細胞自体は磁化しませんが集積装置内の液体が磁化するため、これを用いて組織の操作が可能になります。
ISSの実験を行なう前段階では数学モデルとコンピューター・シミュレーションを用いて製造プロセスの実現可能性を検討、低重力状態が細胞集積に与える影響の調査が行なわれました。
次に研究チームはヒトの軟骨細胞で回転楕円体を作り、密封した上で特注の磁気生体集積装置と一緒にISSへ輸送しました。
ISSにおける製造プロセスではハイドロゲルに密封した軟骨製の回転楕円体を冷却してから取り出し、その後生体集積装置に装着して必要な成形を行ないます。(写真参照)
実験を担当したのはオレグ・コノネンコ飛行士でした。
スタンフォード大学の放射線学者ウトカン・デミルチ氏はIEEEスペクトラム誌の取材にこう語っています。「宇宙での生物実験や細胞の培養は以前にもありましたが、このような素材と生体製造装置を使って複雑な組織を実際に作るのは初めてのことです。」
この方法をさらに進めれば、同様の磁気集積法を使って宇宙で生体と無機物の両方から成る物質を作ることができるかもしれません。他の惑星を訪れる旅の間に骨を入れ替えることさえできるかもしれないのです。

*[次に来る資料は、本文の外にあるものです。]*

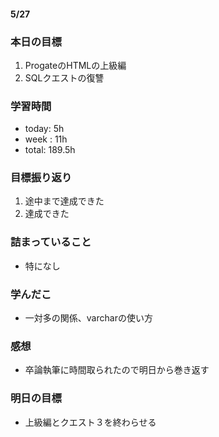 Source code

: #### 5/27
### 本日の目標
1. ProgateのHTMLの上級編
2. SQLクエストの復讐
### 学習時間  
- today: 5h
- week : 11h
- total: 189.5h 
### 目標振り返り
1. 途中まで達成できた
2. 達成できた
### 詰まっていること
- 特になし
### 学んだこ
- 一対多の関係、varcharの使い方
### 感想
- 卒論執筆に時間取られたので明日から巻き返す
### 明日の目標
- 上級編とクエスト３を終わらせる
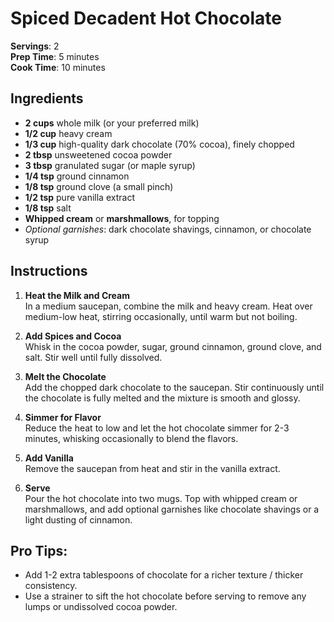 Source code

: # Spiced Decadent Hot Chocolate

**Servings**: 2  
**Prep Time**: 5 minutes  
**Cook Time**: 10 minutes  

## Ingredients

- **2 cups** whole milk (or your preferred milk)
- **1/2 cup** heavy cream
- **1/3 cup** high-quality dark chocolate (70% cocoa), finely chopped
- **2 tbsp** unsweetened cocoa powder
- **3 tbsp** granulated sugar (or maple syrup)
- **1/4 tsp** ground cinnamon
- **1/8 tsp** ground clove (a small pinch)
- **1/2 tsp** pure vanilla extract
- **1/8 tsp** salt
- **Whipped cream** or **marshmallows**, for topping  
- *Optional garnishes*: dark chocolate shavings, cinnamon, or chocolate syrup

## Instructions

1. **Heat the Milk and Cream**  
   In a medium saucepan, combine the milk and heavy cream. Heat over medium-low heat, stirring occasionally, until warm but not boiling.

2. **Add Spices and Cocoa**  
   Whisk in the cocoa powder, sugar, ground cinnamon, ground clove, and salt. Stir well until fully dissolved.

3. **Melt the Chocolate**  
   Add the chopped dark chocolate to the saucepan. Stir continuously until the chocolate is fully melted and the mixture is smooth and glossy.

4. **Simmer for Flavor**  
   Reduce the heat to low and let the hot chocolate simmer for 2-3 minutes, whisking occasionally to blend the flavors.

5. **Add Vanilla**  
   Remove the saucepan from heat and stir in the vanilla extract.

6. **Serve**  
   Pour the hot chocolate into two mugs. Top with whipped cream or marshmallows, and add optional garnishes like chocolate shavings or a light dusting of cinnamon.

## Pro Tips:
- Add 1-2 extra tablespoons of chocolate for a richer texture / thicker consistency.
- Use a strainer to sift the hot chocolate before serving to remove any lumps or undissolved cocoa powder.
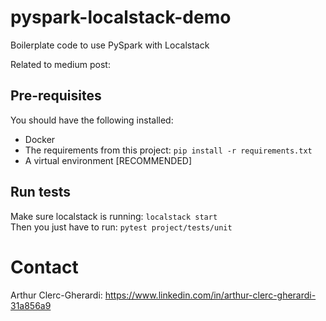 # pyspark-localstack-demo

Boilerplate code to use PySpark with Localstack 

Related to medium post:

## Pre-requisites
You should have the following installed:
- Docker
- The requirements from this project: `pip install -r requirements.txt`
- A virtual environment [RECOMMENDED]

## Run tests

Make sure localstack is running: `localstack start` <br/>
Then you just have to run: `pytest project/tests/unit`

# Contact
Arthur Clerc-Gherardi: https://www.linkedin.com/in/arthur-clerc-gherardi-31a856a9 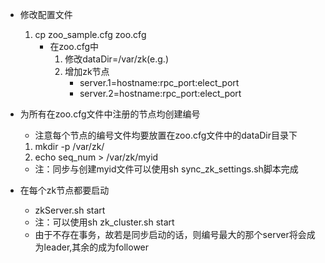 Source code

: * 修改配置文件
    1. cp zoo_sample.cfg zoo.cfg
        * 在zoo.cfg中
            1. 修改dataDir=/var/zk(e.g.)
            2. 增加zk节点
                * server.1=hostname:rpc_port:elect_port
                * server.2=hostname:rpc_port:elect_port
            
* 为所有在zoo.cfg文件中注册的节点均创建编号
    * 注意每个节点的编号文件均要放置在zoo.cfg文件中的dataDir目录下
    1. mkdir -p /var/zk/
    2. echo seq_num > /var/zk/myid
    * 注：同步与创建myid文件可以使用sh sync_zk_settings.sh脚本完成
* 在每个zk节点都要启动
    * zkServer.sh start
    * 注：可以使用sh zk_cluster.sh start
    * 由于不存在事务，故若是同步启动的话，则编号最大的那个server将会成为leader,其余的成为follower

しかしそこまで到達する迄にはなすべきことが多く、特にこの種の装置は宇宙仕様に変える必要があります。繊細な機械と宇宙旅行は相性が悪く、機械が機能を続けるためにはある程度強靭さを持たなければならないのです。
工学面での課題は多いにせよ、研究者たちはこの研究が「生体組織工学を著しく進歩させる」手段を指し示すものだと自負しています。
宇宙で肉や果物を製造できるほどの進歩があれば、火星旅行への士気も上がろうというものです。
デミルチ氏はIEEEスペクトラム誌にこう語ります。「そう遠くない将来火星での植民や長期宇宙飛行を実施する際には、宇宙で実際に機能する生体組織を作り、地球外環境で試すような実験が可能だと想像して良いでしょう。」
なお研究内容は「Science Advances」に掲載されています。